What other projects are you promoting?
This year we will be launching, facilitating and hosting six national strategic projects that will help enhance the case of the elderly and they include the National Elderly Care Space, National Elderly Parliament (NEP), Senior Citizens Games (SCG), Social Life Campus (SLC), Retire Retirement Programme (RRP) and the National Elderly Sensitization, Mobilization and Advocacy Programme (NESMAP).
Can you elaborate on some of these national elderly projects?
There is also the National Elderly Parliament (NEP): This is a conflict resolution mechanism aimed at harnessing the wisdom of elders using community resolution mechanisms whereas the Senior Citizen Games is a sports festival incorporating drama, music, arts and fashion for people and population from 60 years and above.
What is the social life campus all about?
Social Life Campus is an initiative of getting higher institutions to host homes and centres for senior citizens, the vulnerable population in a higher institution environment. These centre would be managed by youths – students and the idea is to generate dialogue and understanding of each other’s problems, an intergenerational relationship within three demographic groups-elders, youths and children.

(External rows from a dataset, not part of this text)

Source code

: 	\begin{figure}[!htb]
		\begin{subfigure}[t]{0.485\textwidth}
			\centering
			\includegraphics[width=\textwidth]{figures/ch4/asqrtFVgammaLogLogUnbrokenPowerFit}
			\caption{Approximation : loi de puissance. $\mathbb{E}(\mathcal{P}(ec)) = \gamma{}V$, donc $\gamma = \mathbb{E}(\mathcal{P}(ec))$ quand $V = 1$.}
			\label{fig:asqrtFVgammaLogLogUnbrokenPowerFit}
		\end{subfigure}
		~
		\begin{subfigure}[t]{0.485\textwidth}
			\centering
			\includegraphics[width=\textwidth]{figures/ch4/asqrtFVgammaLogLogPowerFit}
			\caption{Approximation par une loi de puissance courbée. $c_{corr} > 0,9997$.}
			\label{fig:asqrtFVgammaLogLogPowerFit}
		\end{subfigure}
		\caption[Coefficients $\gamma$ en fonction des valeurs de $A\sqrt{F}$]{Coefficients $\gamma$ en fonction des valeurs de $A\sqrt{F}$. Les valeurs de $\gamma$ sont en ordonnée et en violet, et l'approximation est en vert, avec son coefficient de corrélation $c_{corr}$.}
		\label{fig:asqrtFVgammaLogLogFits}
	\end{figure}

What about the sensitisation programme?
The National Elderly Sensitisation, Mobilisation and Advocacy Programme (NESMAP) is an integrated documentary on the state and status of the elderly. Added to this is the Retirement Village programme, an economic elderly empowerment cluster design for
agriculture, an agro-industrial centre in six geo-political zones aimed at energising the entrepreneurial skill of elders, an innovative retirement village for retirees.
What is your relationship with the United Nations institutions in Nigeria?
In the beginning from 1998 to 2002, we related and collaborated with the United Nations Information Centre (UNIC), under Mr. Finjap Nginga, Bill Mouseke, Country Director (UNFPA), Professor Kuli and Dr. Mou, Country Director of the World Health Organization (WHO).They were excellent, humble, deep and reflective personalities that enjoyed and endured our criticisms and conversations.
Where do health experts come in on elderly or ageing related issues?
They implement policies and play an advisory role to elders. Physical exercise, a good natural environment, healthy nutrition and life style remain the best medicine. We are helping some state governments develop Geriatric Training Centres (GTCs) accommodating special needs of the elderly.